January 21, 2003
Coretta Scott King: It's About PeaceLooks like inviting Martin Luther King's widow to the White House and hanging a picture of King there was not enough to shut her up for all time. At a memorial service at King's Ebenezer Baptist Church in Atlanta, Coretta Scott King said, "May his challenge and his example guide and inspire us to seek peaceful alternatives to a war with Iraq and military conflict in the Middle East." The anecdote is reported from a very pro-Bush point of view by Paul Simao in a Reuters release. The release may have just as well been issued by the White House.
The article says coyly, for anyone who hasn't read a paper in the last eight months or so: "President Bush has said military force might be required to remove Iraqi President Saddam Hussein from power if Iraq did not fully comply with a U.N. mandate calling on it to abandon the pursuit of weapons of mass destruction." Maybe that's why hundreds of thousands of troops are being mobilized to the region.
Bush's attempt to abolish the Affirmative Action program was referred to in the article like this: "The president just days ago angered many black community leaders by challenging the use of race in a university admissions program on Jan. 15, which would have been King's 74th birthday. But he was introduced to a standing ovation, as was his national security adviser, Condoleezza Rice."
Bush, it should be remembered, was the beneficiary of a sort of affirmative action for rich white kids all his life. For example, he got into Yale with a C average because his father went there. And he avoided service in Vietnam by getting into the National Guard ahead of thousands of others on a waiting list, again because he was connected.
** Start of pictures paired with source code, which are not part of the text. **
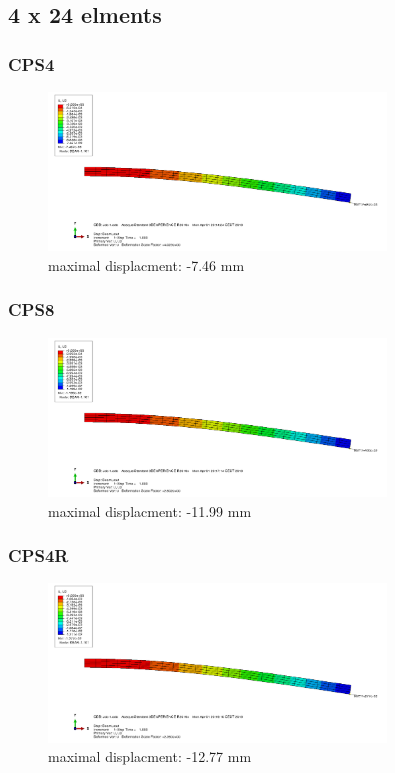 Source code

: \documentclass[12pt]{article}
\begin{document}
\subsection{4 x 24 elments}

\subsubsection{CPS4}
\begin{figure}[!htb]
  \centering
  \includegraphics[width=0.8\textwidth]{pics/4_24_CPS4}
  \caption{maximal displacment: -7.46 mm}
\end{figure}
\FloatBarrier
\subsubsection{CPS8}
\begin{figure}[!htb]
  \centering
  \includegraphics[width=0.8\textwidth]{pics/4_24_CPS8}
  \caption{maximal displacment: -11.99 mm}
\end{figure}
\FloatBarrier
\pagebreak
\subsubsection{CPS4R}
\begin{figure}[!htb]
  \centering
  \includegraphics[width=0.8\textwidth]{pics/4_24_CPS4R}
  \caption{maximal displacment: -12.77 mm}
\end{figure}
\FloatBarrier
\end{document}
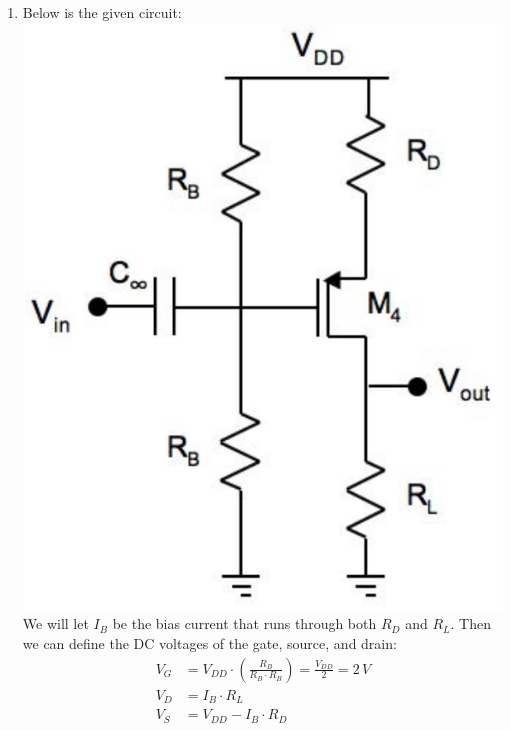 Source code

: \documentclass[12pt, fleqn]{article}
\begin{document}
\begin{enumerate}[label=(\alph*)]
    \item
    {
    Below is the given circuit:\\
    \includegraphics[scale=0.25, center]{p1a.png}\\
    We will let $I_B$ be the bias current that runs through both $R_D$ and $R_L$.  Then we can define the DC voltages of the gate, source, and drain:
    \begin{align}
        V_G &= V_{DD} \cdot \left(\frac{R_B}{R_B \cdot R_B}\right) = \frac{V_{DD}}{2} = 2\,V
        \label{eq:gate_v}\\[0.25cm]
        V_D &= I_B \cdot R_L
        \label{eq:drain_v}\\[0.25cm]
        V_S &= V_{DD} - I_B \cdot R_D
        \label{eq:source_v}
    \end{align}
    }
    

\end{enumerate}
\end{document}
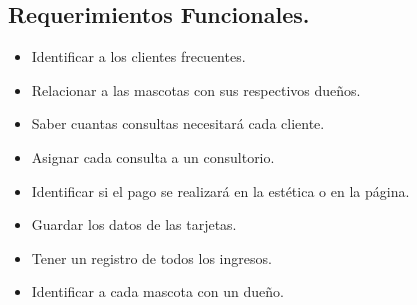 \documentclass{exam}
\begin{document}
    \subsection{Requerimientos Funcionales.}
        \begin{itemize}
            \item Identificar a los clientes frecuentes.
            \item Relacionar a las mascotas con sus respectivos dueños.
            \item Saber cuantas consultas necesitará cada cliente.
            \item Asignar cada consulta a un consultorio.
            \item Identificar si el pago se realizará en la estética o en la página.
            \item Guardar los datos de las tarjetas.
            \item Tener un registro de todos los ingresos.
            \item Identificar a cada mascota con un dueño.
        \end{itemize}
\end{document}
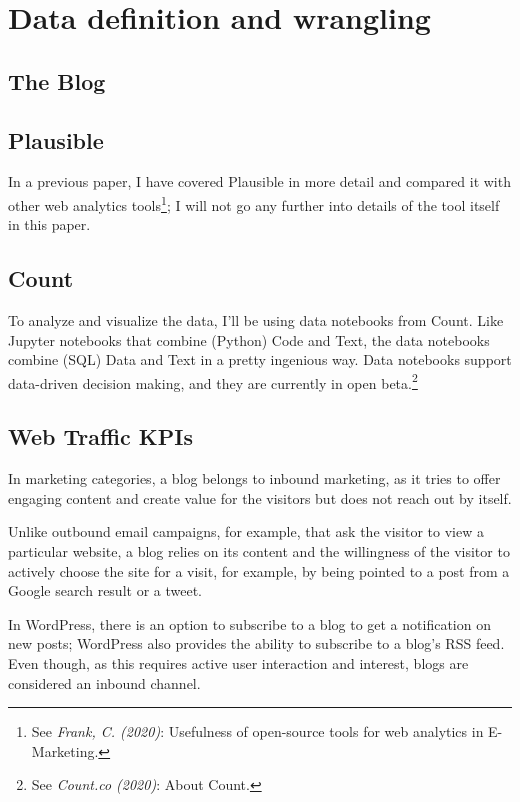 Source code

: %
%

\pagebreak
\section{Data definition and wrangling}

\onehalfspacing

\subsection{The Blog}

\subsection{Plausible}

In a previous paper, I have covered Plausible in more detail and compared it with other web analytics tools\footnote{See \textit{Frank, C. (2020)}: Usefulness of open-source tools for web analytics in E-Marketing.\cite{previousPaper}}; I will not go any further into details of the tool itself in this paper.

\subsection{Count}

To analyze and visualize the data, I'll be using data notebooks from Count. Like Jupyter notebooks that combine (Python) Code and Text, the data notebooks combine (SQL) Data and Text in a pretty ingenious way. Data notebooks support data-driven decision making, and they are currently in open beta.\footnote{See \textit{Count.co (2020)}: About Count.\cite{aboutCount}}

\subsection{Web Traffic KPIs}

In marketing categories, a blog belongs to inbound marketing, as it tries to offer engaging content and create value for the visitors but does not reach out by itself. 

Unlike outbound email campaigns, for example, that ask the visitor to view a particular website, a blog relies on its content and the willingness of the visitor to actively choose the site for a visit, for example, by being pointed to a post from a Google search result or a tweet.

In WordPress, there is an option to subscribe to a blog to get a notification on new posts; WordPress also provides the ability to subscribe to a blog's RSS feed. Even though, as this requires active user interaction and interest, blogs are considered an inbound channel.

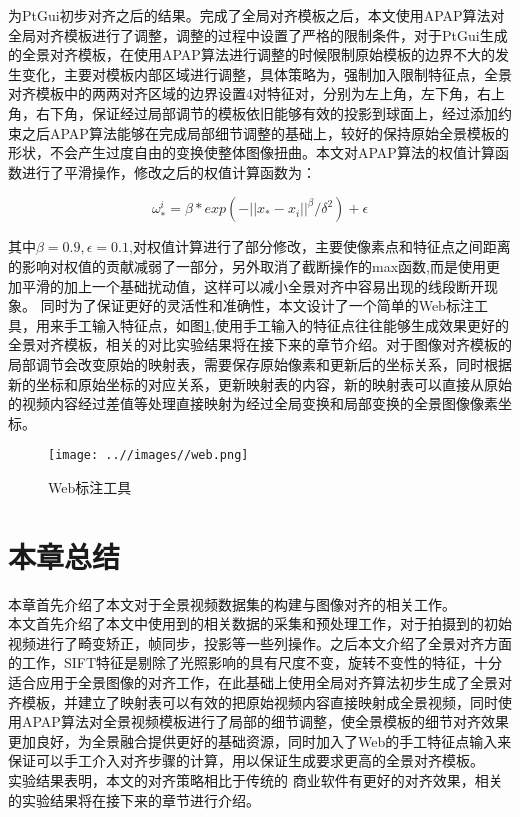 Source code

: 为PtGui初步对齐之后的结果。完成了全局对齐模板之后，本文使用APAP算法对全局对齐模板进行了调整，调整的过程中设置了严格的限制条件，对于PtGui生成的全景对齐模板，在使用APAP算法进行调整的时候限制原始模板的边界不大的发生变化，主要对模板内部区域进行调整，具体策略为，强制加入限制特征点，全景对齐模板中的两两对齐区域的边界设置4对特征对，分别为左上角，左下角，右上角，右下角，保证经过局部调节的模板依旧能够有效的投影到球面上，经过添加约束之后APAP算法能够在完成局部细节调整的基础上，较好的保持原始全景模板的形状，不会产生过度自由的变换使整体图像扭曲。本文对APAP算法的权值计算函数进行了平滑操作，修改之后的权值计算函数为：
\begin{center}
  \begin{equation}\label{mod_apap}
    \omega_*^i=\beta*exp(-||x_*-x_i||^\beta/\delta^2)+\epsilon
  \end{equation}
\end{center}
其中$\beta=0.9,\epsilon=0.1$,对权值计算进行了部分修改，主要使像素点和特征点之间距离的影响对权值的贡献减弱了一部分，另外取消了截断操作的max函数,而是使用更加平滑的加上一个基础扰动值，这样可以减小全景对齐中容易出现的线段断开现象。
同时为了保证更好的灵活性和准确性，本文设计了一个简单的Web标注工具，用来手工输入特征点，如图\ref{web},使用手工输入的特征点往往能够生成效果更好的全景对齐模板，相关的对比实验结果将在接下来的章节介绍。对于图像对齐模板的局部调节会改变原始的映射表，需要保存原始像素和更新后的坐标关系，同时根据新的坐标和原始坐标的对应关系，更新映射表的内容，新的映射表可以直接从原始的视频内容经过差值等处理直接映射为经过全局变换和局部变换的全景图像像素坐标。
\begin{center}
  \begin{figure}[h]
    \centering
    \texttt{[image: ..//images//web.png]}
    \caption{Web标注工具}\label{web}
  \end{figure}
\end{center}

\section{本章总结}
本章首先介绍了本文对于全景视频数据集的构建与图像对齐的相关工作。\\
\indent 本文首先介绍了本文中使用到的相关数据的采集和预处理工作，对于拍摄到的初始视频进行了畸变矫正，帧同步，投影等一些列操作。之后本文介绍了全景对齐方面的工作，SIFT特征是剔除了光照影响的具有尺度不变，旋转不变性的特征，十分适合应用于全景图像的对齐工作，在此基础上使用全局对齐算法初步生成了全景对齐模板，并建立了映射表可以有效的把原始视频内容直接映射成全景视频，同时使用APAP算法对全景视频模板进行了局部的细节调整，使全景模板的细节对齐效果更加良好，为全景融合提供更好的基础资源，同时加入了Web的手工特征点输入来保证可以手工介入对齐步骤的计算，用以保证生成要求更高的全景对齐模板。\\
\indent 实验结果表明，本文的对齐策略相比于传统的
商业软件有更好的对齐效果，相关的实验结果将在接下来的章节进行介绍。



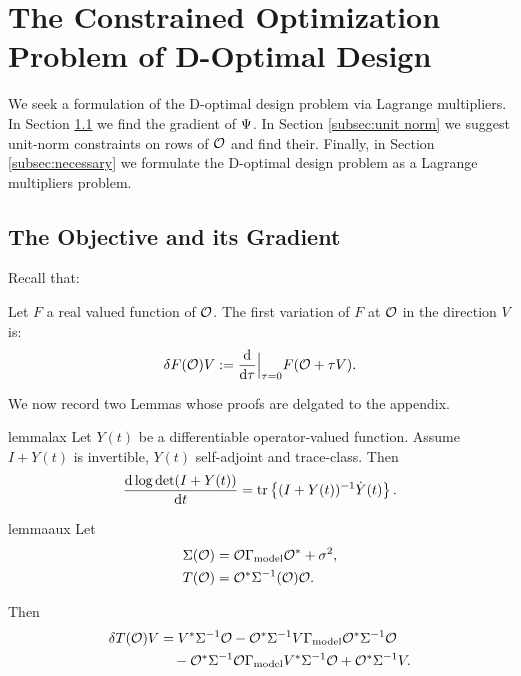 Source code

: \section{The Constrained Optimization Problem of D-Optimal Design}\label{section:D and grad}
We seek a formulation of the D-optimal design problem
\cite{AlexanderianGloorGhattas14} via Lagrange multipliers. In Section
\ref{section:objective} we find the gradient of $\Psi$. In Section
\ref{subsec:unit norm} we suggest unit-norm constraints on rows of
$\mathcal{O}$ and find their. Finally, in Section \ref{subsec:necessary} we
formulate the D-optimal design problem as a Lagrange multipliers
problem.


\subsection{The Objective and its Gradient}\label{section:objective}
Recall that:


\begin{definition}\label{def:var}
  Let $F$ a real valued function of $\mathcal{O}$. The first variation of $F$
  at $\mathcal{O}$ in the direction $V$ is:
  \begin{equation*}
    \delta F(\obs) V := \frac{\der}{\der \tau}\Big |_{\tau=0}  F( \obs + \tau V).
  \end{equation*}
\end{definition}

We now record two Lemmas whose proofs are delgated to the appendix.

\begin{restatable*}{lemma}{lax}\label{lemma:lax}
  Let $Y(t)$ be a differentiable operator-valued function. Assume 
  $I+Y(t)$ is invertible, $Y(t)$ self-adjoint and trace-class. Then
  \begin{equation*}
    \frac{\der \log \det (I+Y(t))}{\der t} = \tr{(I+Y(t))^{-1} \dot{Y}(t)}.
  \end{equation*}
\end{restatable*}

\begin{restatable*}{lemma}{aux}\label{lemma:aux calc}
  Let
  \begin{align*}
    \begin{split}
      \Sigma(\obs) &= \obs\modcov\obs^* + \sigma^2, \\
      T(\obs) &= \obs^* \Sigma^{-1}(\obs)\obs.
    \end{split}
  \end{align*}

  Then
  \begin{align*}
    \delta T(\obs)V &= V^* \Sigma^{-1} \obs 
    - \obs^*\Sigma^{-1} V\modcov \obs^* \Sigma^{-1}\obs \\
    &\ \ \ - \obs^* \Sigma^{-1} \obs \modcov V^* \Sigma^{-1}\obs
    + \obs^* \Sigma^{-1} V.
  \end{align*}
\end{restatable*}

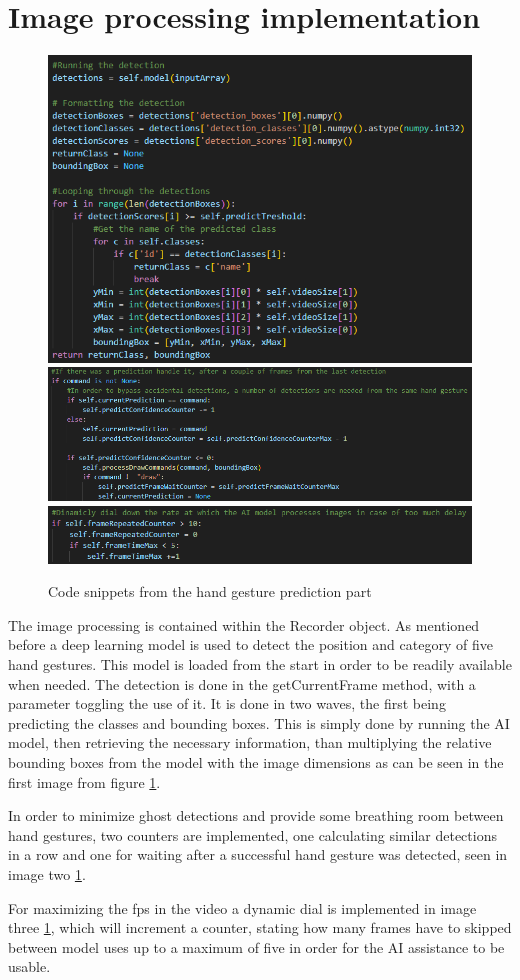 \section{Image processing implementation}
\label{sec:designsec2}

\begin{figure}
    \centering
    \includegraphics[width=0.5\linewidth]{figures/PredictionImplementation.png}
    \includegraphics[width=0.5\linewidth]{figures/ConfidanceCount.png}
    \includegraphics[width=0.4\linewidth]{figures/PredictionDialDown.png}
    \caption{Code snippets from the hand gesture prediction part}
    \label{fig:AIImplementations}
\end{figure}

\par The image processing is contained within the Recorder object. As mentioned before a deep learning model is used to detect the position and category of five hand gestures. This model is loaded from the start in order to be readily available when needed. The detection is done in the getCurrentFrame method, with a parameter toggling the use of it. It is done in two waves, the first being predicting the classes and bounding boxes. This is simply done by running the AI model, then retrieving the necessary information, than multiplying the relative bounding boxes from the model with the image dimensions as can be seen in  the first image from figure \ref{fig:AIImplementations}.
\par In order to minimize ghost detections and provide some breathing room between hand gestures, two counters are implemented, one calculating similar detections in a row and one for waiting after a successful hand gesture was detected, seen in image two \ref{fig:AIImplementations}.
\par For maximizing the fps in the video a dynamic dial is implemented in image three \ref{fig:AIImplementations}, which will increment a counter, stating how many frames have to skipped between model uses up to a maximum of five in order for the AI assistance to be usable. 

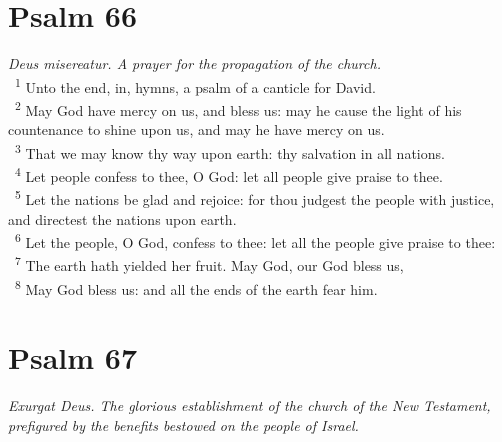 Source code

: \documentclass[a5paper,12pt]{article}
\begin{document}
\begin{multicols*}{2}
\section{Psalm 66}
\label{sec:org457b395}
\emph{Deus misereatur. A prayer for the propagation of the church.}\\

~\textsuperscript{1} Unto the end, in, hymns, a psalm of a canticle for David.\\
~\textsuperscript{2} May God have mercy on us, and bless us: may he cause the light of his countenance to shine upon us, and may he have mercy on us.\\
~\textsuperscript{3} That we may know thy way upon earth: thy salvation in all nations.\\
~\textsuperscript{4} Let people confess to thee, O God: let all people give praise to thee.\\
~\textsuperscript{5} Let the nations be glad and rejoice: for thou judgest the people with justice, and directest the nations upon earth.\\
~\textsuperscript{6} Let the people, O God, confess to thee: let all the people give praise to thee:\\
~\textsuperscript{7} The earth hath yielded her fruit. May God, our God bless us,\\
~\textsuperscript{8} May God bless us: and all the ends of the earth fear him.\\

\section{Psalm 67}
\label{sec:org3acb194}
\emph{Exurgat Deus. The glorious establishment of the church of the New Testament, prefigured by the benefits bestowed on the people of Israel.}\\


\end{multicols*}
\end{document}
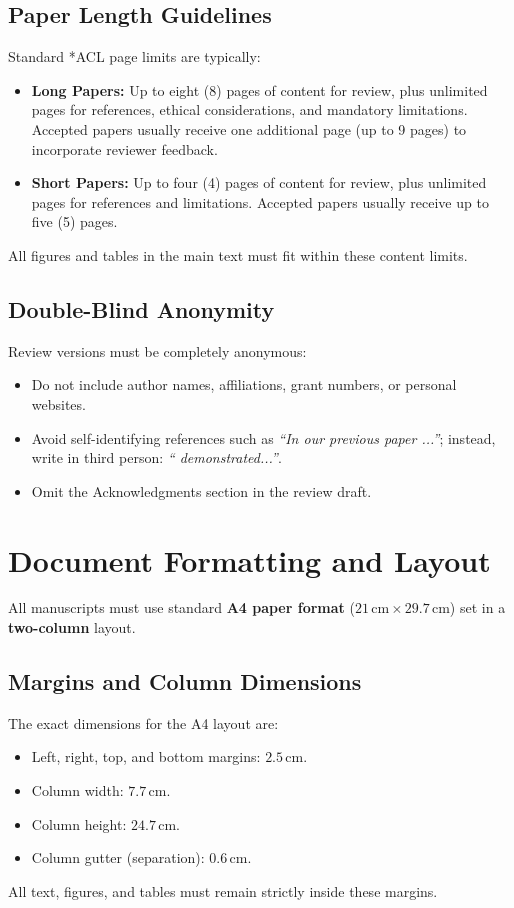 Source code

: \documentclass[11pt]{article}
\begin{document}
\subsection{Paper Length Guidelines}
Standard *ACL page limits are typically:
\begin{itemize}
    \item \textbf{Long Papers:} Up to eight (8) pages of content for review, plus unlimited pages for references, ethical considerations, and mandatory limitations. Accepted papers usually receive one additional page (up to 9 pages) to incorporate reviewer feedback.
    \item \textbf{Short Papers:} Up to four (4) pages of content for review, plus unlimited pages for references and limitations. Accepted papers usually receive up to five (5) pages.
\end{itemize}
All figures and tables in the main text must fit within these content limits.

\subsection{Double-Blind Anonymity}
Review versions must be completely anonymous:
\begin{itemize}
    \item Do not include author names, affiliations, grant numbers, or personal websites.
    \item Avoid self-identifying references such as \emph{``In our previous paper \citep{Gusfield:97}...''}; instead, write in third person: \emph{``\citet{Gusfield:97} demonstrated...''}.
    \item Omit the Acknowledgments section in the review draft.
\end{itemize}

\section{Document Formatting and Layout}
\label{sec:layout}

All manuscripts must use standard \textbf{A4 paper format} ($21\,\text{cm} \times 29.7\,\text{cm}$) set in a \textbf{two-column} layout.

\subsection{Margins and Column Dimensions}
The exact dimensions for the A4 layout are:
\begin{itemize}
    \item Left, right, top, and bottom margins: $2.5\,\text{cm}$.
    \item Column width: $7.7\,\text{cm}$.
    \item Column height: $24.7\,\text{cm}$.
    \item Column gutter (separation): $0.6\,\text{cm}$.
\end{itemize}
All text, figures, and tables must remain strictly inside these margins.
\end{document}
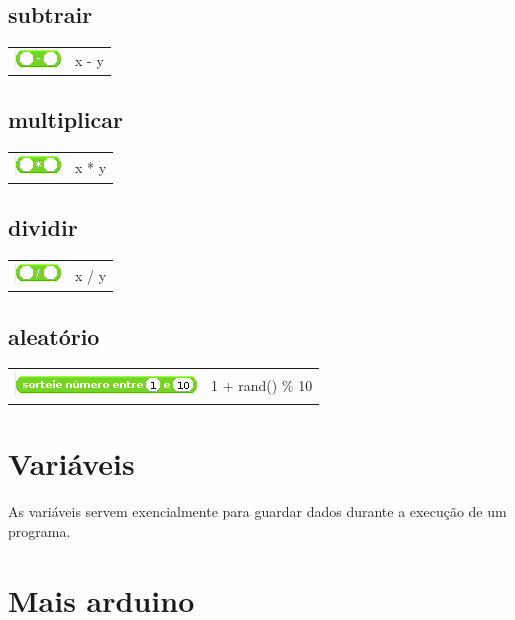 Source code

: \documentclass{article}
\begin{document}
\subsection{subtrair}
\begin{tabular}{ c c }
    \includegraphics{imgs/operators/minus} & x - y \\
\end{tabular}
\subsection{multiplicar}
\begin{tabular}{ c c }
    \includegraphics{imgs/operators/multiply} & x * y \\
\end{tabular}
\subsection{dividir}
\begin{tabular}{ c c }
    \includegraphics{imgs/operators/divide} & x / y \\
\end{tabular}
\subsection{aleatório}
\begin{tabular}{ c c }
    \includegraphics{imgs/operators/random-between} & 1 + rand() \% 10 \\
\end{tabular}

\section{Variáveis}
As variáveis servem exencialmente para guardar dados durante a execução de um programa.

\section{Mais arduino}
\end{document}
In fact, as this CNN article points out, he became president without ever having accomplished much of anything before suddenly becoming governor of Texas.
The article also talks about the Republican party having to "repair relations" after a comment by Trent Lott. The description really makes it seem like a totally isolated incident, much ado about virtually nothing, as if the Republican Senate leader's comment was not a reflection of Republican attitudes in general.